As normas de qualidade do serviço de transportem definem um conjunto de requisitos quantitativos e qualitativos, agrupados em oito caraterísticas de qualidade, e as metodologias a utilizar para medir a qualidade do serviço que se dividem entre medições diretas do desempenho, inquéritos por cliente mistério e inquéritos de satisfação do cliente.

A CT148 já estabeleceu contato com o GTAT, através do IMT que integra a própria CT148, e estão a ser analisadas as formas de cooperação que incluem a divulgação das normas às Autoridades de Transporte.
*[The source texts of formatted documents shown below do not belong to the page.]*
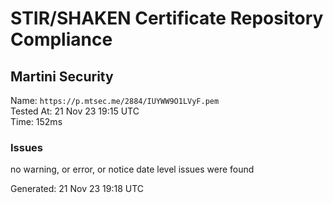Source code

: # STIR/SHAKEN Certificate Repository Compliance

## Martini Security

Name: `https://p.mtsec.me/2884/IUYWW9O1LVyF.pem`\
Tested At: 21 Nov 23 19:15 UTC\
Time: 152ms

### Issues

no warning, or error, or notice date level issues were found

Generated: 21 Nov 23 19:18 UTC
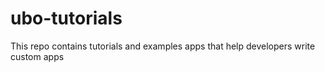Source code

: # ubo-tutorials
This repo contains tutorials and examples apps that help developers write custom apps
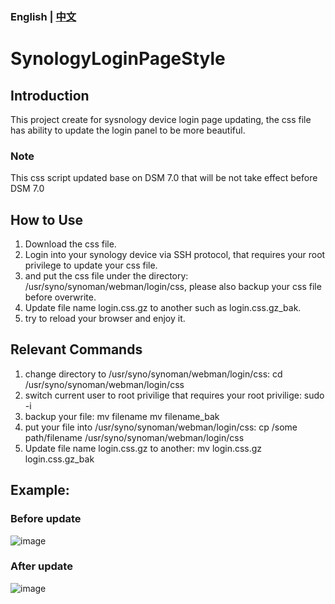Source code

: ### English | [中文](https://github.com/RockTraveler/SynologyLoginPageStyle/blob/main/README_ZH.md)

# SynologyLoginPageStyle

## Introduction

This project create for sysnology device login page updating, the css file has ability to update the login panel to be more beautiful.

### Note
This css script updated base on DSM 7.0 that will be not take effect before DSM 7.0

## How to Use

1. Download the css file.
2. Login into your synology device via SSH protocol, that requires your root privilege to update your css file.
3. and put the css file under the directory: /usr/syno/synoman/webman/login/css, please also backup your css file before overwrite.
4. Update file name login.css.gz to another such as login.css.gz_bak.
5. try to reload your browser and enjoy it.


## Relevant Commands 

1. change directory to /usr/syno/synoman/webman/login/css:  cd /usr/syno/synoman/webman/login/css
2. switch current user to root privilige that requires your root privilige: sudo -i
3. backup your file: mv filename mv filename_bak
4. put your file into /usr/syno/synoman/webman/login/css: cp /some path/filename /usr/syno/synoman/webman/login/css
5. Update file name login.css.gz to another: mv login.css.gz login.css.gz_bak



## Example:

### Before update
![image](https://github.com/RockTraveler/SynologyLoginPageStyle/blob/main/example/before.png)

### After update

![image](https://github.com/RockTraveler/SynologyLoginPageStyle/blob/main/example/after.png)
Em setembro do corrente ano iniciou-se o processo de revisão das normas referentes a redes de metro (NP 4475:2008), elétricos (NP 4503:2012) e autocarros urbanos (NP 4493:2010) sendo esta última, uma das normas que poderá ser relevante neste âmbito. No processo de revisão será tido em consideração a normal evolução do estado da arte, mas também a experiência da Carris, que possui diversas linhas certificadas por esta norma, e a eventual necessidade de ajuste para que as mesmas possam servir de base às concessões se assim vier a ser entendido.